The Intelligent Quarterly from the publishers of The Insurance Insider

Summer 2013
 

Are we there yet?

From RIMS in April to the Florida renewals at 1 June it appears expectations of a harder market for (re)insurers in 2012 have proved to be a disappointment.

In the P&C market, carriers were heartened by the evidence in April of a transitioning market, with firming US commercial rates apparently matched by a growing acceptance of incremental rate increases amongst buyers as their own financial circumstances eased thanks to a slowly strengthening economy.

Flash forward, however, to mid-year renewals and any earlier optimism among the reinsurance community of rate increases for US catastrophe risks appears to have drained away, as underwriters expressed their disappointment at average risk-adjusted rate rises of 2.5-5 percent at the Florida-dominated 1 June wind renewal.

Flaccid Florida
The expectation of further buoyancy in cat rates following the global cat events in H1 2011 and the added impact of the RMS Version 11 wind model demanded increased appetite for reinsurance cover in the minds of many players, particularly in Florida.

However the expectation of a possible $1.5bn in additional limit being brought to the traditional reinsurance market from state-backed Citizens and private insurers looking to replace cat fund cover proved to wishful thinking. Click to enlarge

US heavyweights such as State Farm and Nationwide dropped additional cat cover at the 1 June renewals and Allstate is believed to have bought almost a third less in total limits on the reinsurance programme for its Florida insurer Castle Key.

Hopes among reinsurance carriers of achieving rate rises of 5-10 percent will have been dashed by the reduced demand from national carriers, while record cat bond issuance in the year-to-date has seen players in the alternative reinsurance sector emerge as the real winners at mid-year.

Great expectations
Back in April the picture was very different. Ironshore CEO Kevin Kelley, speaking at RIMS, told sister publication The Insurance Insider that there was a tangible change in sentiment from buyers. "Almost every meeting here has led to a financial deal, where we've been invited to come on an account or take a greater participation," he added.

And AJ Gallagher chairman, president and CEO Pat Gallagher told The Insurance Insider at the same time that the market was in a phase he hadn't previously experienced. "We don't have a balance sheet problem, but an income statement issue where people are saying 'I'm not going to put the balance sheet out at those returns'," he said.

Gallagher said with the exception of marine and directors' and officers' coverage, pricing was either stable or going up across the broker's book of business, with the increases led by workers' comp and property cat.

However, others in the broking community poured water on hopes of substantial rate increase, with Tom Fitzgerald, CEO of US retail at Aon Risk Solutions, reporting that while the firm had seen rate increases in property, they were "nowhere near" those being reported elsewhere.

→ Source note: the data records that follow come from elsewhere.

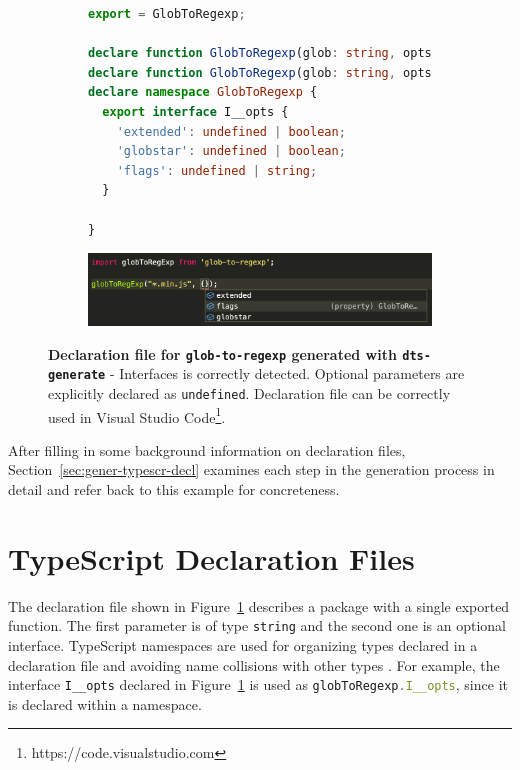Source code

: \documentclass[english,cleveref,autoref,submission]{programming}
\newcommand{\figref}[1]{Figure~\ref{#1}}
\begin{document}
\begin{figure}[tp]
  \centering
  \begin{subfigure}{0.70\linewidth}
    \begin{lstlisting}[language=TypeScript]
export = GlobToRegexp;

declare function GlobToRegexp(glob: string, opts: undefined): RegExp;
declare function GlobToRegexp(glob: string, opts: GlobToRegexp.I__opts): RegExp;
declare namespace GlobToRegexp {
  export interface I__opts {
    'extended': undefined | boolean;
    'globstar': undefined | boolean;
    'flags': undefined | string;
  }

}
    \end{lstlisting}
  \end{subfigure}

  \hspace{10.\textwidth}

  \begin{subfigure}{1.\linewidth}
    \centering
    \includegraphics[width=0.8\linewidth]{motivating-example-glob-to-regexp-vscode.png}
  \end{subfigure}

  \caption{\textbf{Declaration file for \texttt{glob-to-regexp} generated with \texttt{dts-generate}} - Interfaces is correctly detected. Optional parameters are explicitly declared as \texttt{undefined}. Declaration file can be correctly used in Visual Studio Code\footnote{https://code.visualstudio.com}.}
  \label{fig:motivating-example-glob-to-regexp-vscode}
\end{figure}

After filling in some background information on declaration files,
Section~\ref{sec:gener-typescr-decl} examines each step in the
generation process in detail and refer back to this example for
concreteness.

\section{TypeScript Declaration Files}
\label{sec:typescr-decl-files}

The declaration file shown in
\figref{fig:motivating-example-glob-to-regexp-vscode} describes a
package with a single exported function. The first parameter is of type \texttt{string} and the second one is an optional interface. TypeScript namespaces are used for organizing types declared in a declaration file and avoiding name collisions with other types \cite{typescript-namespaces}. For example, the interface \texttt{I\_\_opts} declared in \figref{fig:motivating-example-glob-to-regexp-vscode} is used as \lstinline[language=TypeScript]{globToRegexp.I__opts}, since it is declared within a namespace.
\end{document}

And Dave Bidmead, CEO of Marsh US, suggested that while prices are up on cat exposed or loss-impacted accounts, a proportion of property renewals placed by the broker were flat, and a "significant proportion" were experiencing ongoing rate reductions.

"When you have somewhere between 20-30 percent of your overall renewal still enjoying reductions you can't describe the market as hard," he said.

Hard-faced casualty
Skip over to the excess casualty market, and the news in April was of a harder-faced approach to buyers, with some underwriters walking away from under-priced business.

According to Tim Ryan, chief excess casualty officer at Aspen Insurance, most carriers were pushing for rate increases ranging from 5 percent to as much as 25 percent for the most under-priced risks.

Ryan said that, in sharp contrast to 2011, when carriers pushing for increases would reluctantly quote flat rates or even cut prices to retain accounts, at this set of renewals they chose to walk away instead.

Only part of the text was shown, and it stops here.